IRT: Posterior Estimation

5. IRT: Posterior Estimation#

Virtually all IRT flavors have no closed-form solution, so numerical methods are needed to approximate the posterior. The two prominent options are stochastic variational inference (SVI) and Markov chain Monte Carlo (MCMC).

5.1. Overview#

The IRT posterior \(p(\theta, \beta, \alpha \mid X)\) has no closed form for any of the IRT models. Two algorithm families approximate it, sitting at opposite ends of a speed-fidelity tradeoff: stochastic variational inference (SVI) trades a controlled bias for fast fitting; Markov chain Monte Carlo (MCMC) is unbiased in the sample limit, but sampling can take up to hours.

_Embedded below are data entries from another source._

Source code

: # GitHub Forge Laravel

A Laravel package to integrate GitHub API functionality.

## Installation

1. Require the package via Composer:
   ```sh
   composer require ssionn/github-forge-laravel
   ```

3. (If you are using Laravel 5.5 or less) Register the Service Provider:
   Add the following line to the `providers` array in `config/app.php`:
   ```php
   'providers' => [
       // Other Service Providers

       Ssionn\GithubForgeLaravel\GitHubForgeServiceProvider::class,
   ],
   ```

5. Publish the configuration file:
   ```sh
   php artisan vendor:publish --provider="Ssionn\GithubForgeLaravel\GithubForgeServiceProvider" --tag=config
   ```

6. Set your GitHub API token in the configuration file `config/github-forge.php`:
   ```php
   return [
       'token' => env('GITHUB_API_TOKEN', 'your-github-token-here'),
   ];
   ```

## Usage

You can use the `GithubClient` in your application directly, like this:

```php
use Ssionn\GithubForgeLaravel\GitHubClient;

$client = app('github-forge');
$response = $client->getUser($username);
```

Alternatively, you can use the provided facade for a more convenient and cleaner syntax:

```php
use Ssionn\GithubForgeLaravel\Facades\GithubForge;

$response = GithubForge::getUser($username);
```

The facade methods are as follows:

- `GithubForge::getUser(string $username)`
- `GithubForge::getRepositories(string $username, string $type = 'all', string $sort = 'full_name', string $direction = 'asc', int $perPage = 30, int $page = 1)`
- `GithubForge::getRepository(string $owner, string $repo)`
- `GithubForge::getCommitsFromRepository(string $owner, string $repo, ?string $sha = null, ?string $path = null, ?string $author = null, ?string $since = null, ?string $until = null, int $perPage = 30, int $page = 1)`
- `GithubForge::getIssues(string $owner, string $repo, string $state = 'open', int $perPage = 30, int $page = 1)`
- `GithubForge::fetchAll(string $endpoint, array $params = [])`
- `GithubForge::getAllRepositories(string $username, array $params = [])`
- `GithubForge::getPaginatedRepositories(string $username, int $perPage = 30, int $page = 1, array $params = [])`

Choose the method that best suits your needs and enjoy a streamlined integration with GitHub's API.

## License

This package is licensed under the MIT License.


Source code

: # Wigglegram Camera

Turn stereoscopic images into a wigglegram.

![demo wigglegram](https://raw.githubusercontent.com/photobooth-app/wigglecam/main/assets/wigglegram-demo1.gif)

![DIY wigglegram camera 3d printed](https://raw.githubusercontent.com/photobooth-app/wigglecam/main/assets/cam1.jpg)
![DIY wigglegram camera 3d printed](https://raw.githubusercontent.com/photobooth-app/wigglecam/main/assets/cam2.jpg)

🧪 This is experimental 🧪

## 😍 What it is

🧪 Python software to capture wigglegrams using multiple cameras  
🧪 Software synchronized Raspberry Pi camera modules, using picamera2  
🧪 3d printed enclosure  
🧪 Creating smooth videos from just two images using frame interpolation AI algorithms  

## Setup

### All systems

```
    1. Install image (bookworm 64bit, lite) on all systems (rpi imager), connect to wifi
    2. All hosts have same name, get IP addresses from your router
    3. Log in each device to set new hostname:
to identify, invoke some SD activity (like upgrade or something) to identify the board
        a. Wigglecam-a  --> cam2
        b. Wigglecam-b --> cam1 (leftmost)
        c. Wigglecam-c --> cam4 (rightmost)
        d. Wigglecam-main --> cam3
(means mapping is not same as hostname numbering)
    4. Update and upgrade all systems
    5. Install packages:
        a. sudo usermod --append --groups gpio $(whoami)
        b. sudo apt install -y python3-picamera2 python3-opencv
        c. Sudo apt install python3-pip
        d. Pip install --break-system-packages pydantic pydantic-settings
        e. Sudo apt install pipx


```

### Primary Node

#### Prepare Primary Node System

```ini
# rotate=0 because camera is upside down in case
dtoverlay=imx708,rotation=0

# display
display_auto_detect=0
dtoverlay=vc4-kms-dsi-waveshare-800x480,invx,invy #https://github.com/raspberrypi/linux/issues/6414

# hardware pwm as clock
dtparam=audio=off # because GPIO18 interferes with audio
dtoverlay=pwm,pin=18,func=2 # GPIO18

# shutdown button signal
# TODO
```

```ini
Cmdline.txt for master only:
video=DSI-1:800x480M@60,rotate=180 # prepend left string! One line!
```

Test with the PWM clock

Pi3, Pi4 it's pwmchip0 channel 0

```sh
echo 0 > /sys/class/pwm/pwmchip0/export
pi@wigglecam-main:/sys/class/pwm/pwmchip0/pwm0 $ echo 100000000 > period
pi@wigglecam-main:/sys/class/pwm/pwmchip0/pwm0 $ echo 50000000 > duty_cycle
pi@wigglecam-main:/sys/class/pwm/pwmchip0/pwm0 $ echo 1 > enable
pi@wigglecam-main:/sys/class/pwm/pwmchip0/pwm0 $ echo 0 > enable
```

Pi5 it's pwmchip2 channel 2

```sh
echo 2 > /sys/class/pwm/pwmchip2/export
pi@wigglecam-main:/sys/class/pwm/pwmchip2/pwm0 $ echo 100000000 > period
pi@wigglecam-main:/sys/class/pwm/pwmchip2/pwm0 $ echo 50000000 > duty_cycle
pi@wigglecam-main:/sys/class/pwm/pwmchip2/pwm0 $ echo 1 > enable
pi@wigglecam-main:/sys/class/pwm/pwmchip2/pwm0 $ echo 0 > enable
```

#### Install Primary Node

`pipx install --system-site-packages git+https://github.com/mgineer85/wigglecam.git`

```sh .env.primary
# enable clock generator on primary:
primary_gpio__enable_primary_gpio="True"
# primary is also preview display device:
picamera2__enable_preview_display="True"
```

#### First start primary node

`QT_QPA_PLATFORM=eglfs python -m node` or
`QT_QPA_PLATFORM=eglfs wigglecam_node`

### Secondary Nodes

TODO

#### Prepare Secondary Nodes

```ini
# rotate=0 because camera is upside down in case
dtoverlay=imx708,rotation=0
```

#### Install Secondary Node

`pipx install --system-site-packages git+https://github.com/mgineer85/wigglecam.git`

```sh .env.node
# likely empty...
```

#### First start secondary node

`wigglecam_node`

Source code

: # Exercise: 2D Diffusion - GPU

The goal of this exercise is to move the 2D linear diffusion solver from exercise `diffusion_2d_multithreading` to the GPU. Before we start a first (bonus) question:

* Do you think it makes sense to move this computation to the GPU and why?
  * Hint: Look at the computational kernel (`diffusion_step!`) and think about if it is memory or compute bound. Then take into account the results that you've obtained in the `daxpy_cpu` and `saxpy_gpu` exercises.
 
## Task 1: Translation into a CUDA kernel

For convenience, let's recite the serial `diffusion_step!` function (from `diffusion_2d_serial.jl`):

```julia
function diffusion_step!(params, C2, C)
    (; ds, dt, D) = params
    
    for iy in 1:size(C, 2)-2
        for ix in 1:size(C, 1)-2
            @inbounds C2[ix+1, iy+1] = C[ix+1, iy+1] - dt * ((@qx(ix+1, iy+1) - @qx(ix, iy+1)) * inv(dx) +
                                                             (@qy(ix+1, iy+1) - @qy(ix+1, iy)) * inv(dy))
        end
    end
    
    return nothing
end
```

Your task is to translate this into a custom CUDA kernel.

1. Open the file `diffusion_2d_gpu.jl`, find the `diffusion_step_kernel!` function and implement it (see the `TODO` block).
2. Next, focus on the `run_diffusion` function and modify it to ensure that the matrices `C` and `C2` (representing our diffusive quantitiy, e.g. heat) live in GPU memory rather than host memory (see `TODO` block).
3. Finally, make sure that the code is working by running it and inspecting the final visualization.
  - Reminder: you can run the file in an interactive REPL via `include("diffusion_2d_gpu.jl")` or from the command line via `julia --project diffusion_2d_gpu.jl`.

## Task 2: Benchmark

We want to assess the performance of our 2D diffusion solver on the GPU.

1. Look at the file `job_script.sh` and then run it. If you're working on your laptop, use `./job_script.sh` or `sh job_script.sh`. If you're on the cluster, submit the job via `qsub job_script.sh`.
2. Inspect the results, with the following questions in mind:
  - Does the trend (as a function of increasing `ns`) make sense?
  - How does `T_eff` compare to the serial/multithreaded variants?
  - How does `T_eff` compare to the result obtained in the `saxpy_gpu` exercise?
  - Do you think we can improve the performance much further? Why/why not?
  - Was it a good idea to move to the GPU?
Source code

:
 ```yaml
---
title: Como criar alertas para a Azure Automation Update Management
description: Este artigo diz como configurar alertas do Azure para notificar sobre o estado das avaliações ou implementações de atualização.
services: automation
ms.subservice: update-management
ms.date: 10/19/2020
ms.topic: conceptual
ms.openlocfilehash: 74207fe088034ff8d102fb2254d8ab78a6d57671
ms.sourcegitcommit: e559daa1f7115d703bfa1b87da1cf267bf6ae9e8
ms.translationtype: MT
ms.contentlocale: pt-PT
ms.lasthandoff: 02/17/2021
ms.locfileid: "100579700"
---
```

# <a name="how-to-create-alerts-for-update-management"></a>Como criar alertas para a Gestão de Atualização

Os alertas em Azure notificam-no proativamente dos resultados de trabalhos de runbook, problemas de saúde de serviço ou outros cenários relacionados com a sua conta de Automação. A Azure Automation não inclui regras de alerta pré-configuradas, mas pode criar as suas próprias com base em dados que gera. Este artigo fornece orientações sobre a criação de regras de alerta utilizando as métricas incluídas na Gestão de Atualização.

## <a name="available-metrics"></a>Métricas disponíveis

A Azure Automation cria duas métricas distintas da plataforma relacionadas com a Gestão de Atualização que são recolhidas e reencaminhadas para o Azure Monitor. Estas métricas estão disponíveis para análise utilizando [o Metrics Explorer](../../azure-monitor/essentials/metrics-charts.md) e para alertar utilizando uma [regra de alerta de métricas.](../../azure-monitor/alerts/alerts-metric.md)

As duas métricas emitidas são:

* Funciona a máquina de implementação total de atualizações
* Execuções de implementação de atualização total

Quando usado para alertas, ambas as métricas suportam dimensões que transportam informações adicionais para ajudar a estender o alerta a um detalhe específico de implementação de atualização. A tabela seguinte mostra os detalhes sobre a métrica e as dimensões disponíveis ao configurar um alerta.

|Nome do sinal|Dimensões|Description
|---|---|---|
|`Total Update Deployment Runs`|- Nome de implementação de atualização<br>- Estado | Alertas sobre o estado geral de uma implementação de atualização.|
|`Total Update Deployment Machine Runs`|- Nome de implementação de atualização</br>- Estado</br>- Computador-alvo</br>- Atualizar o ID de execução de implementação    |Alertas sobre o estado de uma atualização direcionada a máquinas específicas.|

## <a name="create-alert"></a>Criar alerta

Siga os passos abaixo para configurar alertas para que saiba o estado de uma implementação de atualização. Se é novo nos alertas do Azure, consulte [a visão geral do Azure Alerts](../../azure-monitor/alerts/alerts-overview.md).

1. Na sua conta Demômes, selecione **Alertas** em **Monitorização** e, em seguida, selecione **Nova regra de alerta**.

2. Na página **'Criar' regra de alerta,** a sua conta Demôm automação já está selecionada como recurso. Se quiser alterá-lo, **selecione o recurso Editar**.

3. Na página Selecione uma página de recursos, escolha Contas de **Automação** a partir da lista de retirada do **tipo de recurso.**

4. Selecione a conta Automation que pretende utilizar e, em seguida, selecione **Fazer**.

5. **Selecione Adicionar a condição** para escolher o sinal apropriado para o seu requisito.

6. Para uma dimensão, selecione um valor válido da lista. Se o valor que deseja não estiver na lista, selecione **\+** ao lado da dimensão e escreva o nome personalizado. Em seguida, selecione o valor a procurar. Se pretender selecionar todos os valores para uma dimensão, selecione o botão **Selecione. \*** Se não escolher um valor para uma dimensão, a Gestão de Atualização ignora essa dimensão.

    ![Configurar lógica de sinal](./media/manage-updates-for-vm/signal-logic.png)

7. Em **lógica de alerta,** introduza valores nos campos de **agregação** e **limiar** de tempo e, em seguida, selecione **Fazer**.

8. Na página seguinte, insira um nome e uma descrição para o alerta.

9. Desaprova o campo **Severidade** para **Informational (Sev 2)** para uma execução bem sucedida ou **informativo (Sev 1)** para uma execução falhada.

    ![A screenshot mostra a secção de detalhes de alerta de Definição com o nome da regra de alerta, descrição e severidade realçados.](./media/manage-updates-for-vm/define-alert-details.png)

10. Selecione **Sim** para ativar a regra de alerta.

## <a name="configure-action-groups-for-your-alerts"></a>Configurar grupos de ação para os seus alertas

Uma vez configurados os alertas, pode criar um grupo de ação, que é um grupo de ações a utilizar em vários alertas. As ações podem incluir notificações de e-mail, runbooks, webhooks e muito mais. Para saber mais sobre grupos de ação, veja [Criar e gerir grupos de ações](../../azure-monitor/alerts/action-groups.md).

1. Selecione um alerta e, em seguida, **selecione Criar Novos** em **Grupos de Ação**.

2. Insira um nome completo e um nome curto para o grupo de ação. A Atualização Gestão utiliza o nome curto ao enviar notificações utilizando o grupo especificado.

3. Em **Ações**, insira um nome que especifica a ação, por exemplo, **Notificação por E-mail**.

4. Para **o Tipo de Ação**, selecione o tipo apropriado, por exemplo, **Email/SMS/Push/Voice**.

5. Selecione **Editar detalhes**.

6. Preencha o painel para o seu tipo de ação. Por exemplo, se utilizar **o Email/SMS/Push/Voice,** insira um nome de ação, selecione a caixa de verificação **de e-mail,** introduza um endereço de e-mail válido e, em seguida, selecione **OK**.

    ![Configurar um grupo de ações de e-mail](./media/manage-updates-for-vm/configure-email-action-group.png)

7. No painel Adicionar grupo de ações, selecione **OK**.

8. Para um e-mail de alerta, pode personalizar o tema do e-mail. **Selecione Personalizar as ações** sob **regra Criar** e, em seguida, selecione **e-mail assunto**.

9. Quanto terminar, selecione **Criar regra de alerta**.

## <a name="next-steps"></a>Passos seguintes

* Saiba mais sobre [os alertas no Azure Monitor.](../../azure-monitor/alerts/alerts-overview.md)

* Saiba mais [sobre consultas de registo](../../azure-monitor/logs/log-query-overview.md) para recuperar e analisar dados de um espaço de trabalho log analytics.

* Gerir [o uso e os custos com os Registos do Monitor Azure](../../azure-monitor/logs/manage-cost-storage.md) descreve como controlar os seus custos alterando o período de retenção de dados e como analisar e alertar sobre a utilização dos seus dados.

Algorithm	Family	Output	Wall clock	Bias	Use when
Mean-field SVI	variational	per-latent mean and SE	seconds	projects onto the chosen family; loses correlations; underestimates spread	default; large \(S, N\); first-pass estimate
MCMC	sampling	\(T\) joint draws	minutes to hours	none in the sample limit; cost scales with \(S \cdot N\)	\(S\) in the hundreds; calibrated intervals or rank distributions needed

5.2. Stochastic Variational Inference (SVI)#

SVI turns posterior inference into optimisation. Pick a tractable family of distributions \(q_\phi\), called the guide, and tune its parameters \(\phi\) until \(q_\phi\) is as close to the true posterior \(p\) as the family allows. The popular choice of guide used here is the mean-field guide: factorise the guide into an independent product over the latents,

\[q_\phi(\theta, \beta, \alpha, \dots) \;=\; \prod_s q_{\phi_{\theta,s}}(\theta_s) \;\prod_n q_{\phi_{\beta,n}}(\beta_n) \;\prod_n q_{\phi_{\alpha,n}}(\alpha_n) \;\cdots,\]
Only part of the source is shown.